Stored data entries:
________
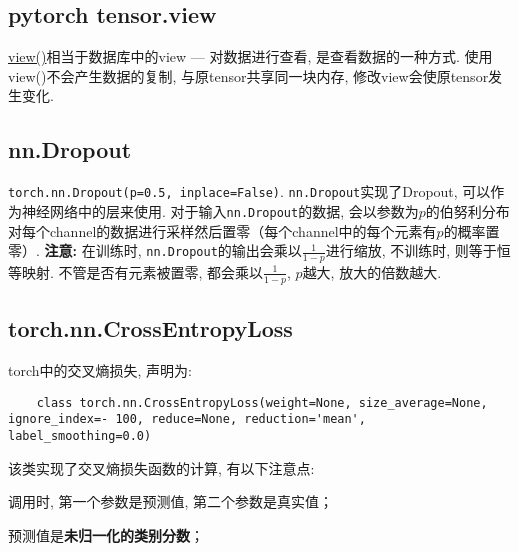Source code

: \subsection{pytorch tensor.view}
\href{https://pytorch.org/docs/stable/tensor_view.html}{view()}相当于数据库中的view --- 对数据进行查看, 是查看数据的一种方式. 使用view()不会产生数据的复制, 与原tensor共享同一块内存, 修改view会使原tensor发生变化. 

\subsection{nn.Dropout}\label{nn_dropout}
\texttt{torch.nn.Dropout(p=0.5, inplace=False)}. \texttt{nn.Dropout}实现了Dropout, 可以作为神经网络中的层来使用. 对于输入\texttt{nn.Dropout}的数据, 会以参数为$p$的伯努利分布对每个channel的数据进行采样然后置零（每个channel中的每个元素有$p$的概率置零）. \textbf{注意: }在训练时, \texttt{nn.Dropout}的输出会乘以$\frac{1}{1 - p}$进行缩放, 不训练时, 则等于恒等映射. 不管是否有元素被置零, 都会乘以$\frac{1}{1 - p}$, $p$越大, 放大的倍数越大. 

\subsection{torch.nn.CrossEntropyLoss}
torch中的交叉熵损失, 声明为: 
\begin{verbatim}
	class torch.nn.CrossEntropyLoss(weight=None, size_average=None, ignore_index=- 100, reduce=None, reduction='mean', label_smoothing=0.0)
\end{verbatim}

该类实现了交叉熵损失函数的计算, 有以下注意点: 
\begin{myitemize}
	\item 调用时, 第一个参数是预测值, 第二个参数是真实值；
	\item 预测值是\textbf{未归一化的类别分数}；
\end{myitemize}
________
Task details: Find the word "textbf" in the data and show each line that holds it.

Written answer:
\texttt{torch.nn.Dropout(p=0.5, inplace=False)}. \texttt{nn.Dropout}实现了Dropout, 可以作为神经网络中的层来使用. 对于输入\texttt{nn.Dropout}的数据, 会以参数为$p$的伯努利分布对每个channel的数据进行采样然后置零（每个channel中的每个元素有$p$的概率置零）. \textbf{注意: }在训练时, \texttt{nn.Dropout}的输出会乘以$\frac{1}{1 - p}$进行缩放, 不训练时, 则等于恒等映射. 不管是否有元素被置零, 都会乘以$\frac{1}{1 - p}$, $p$越大, 放大的倍数越大. 
	\item 预测值是\textbf{未归一化的类别分数}；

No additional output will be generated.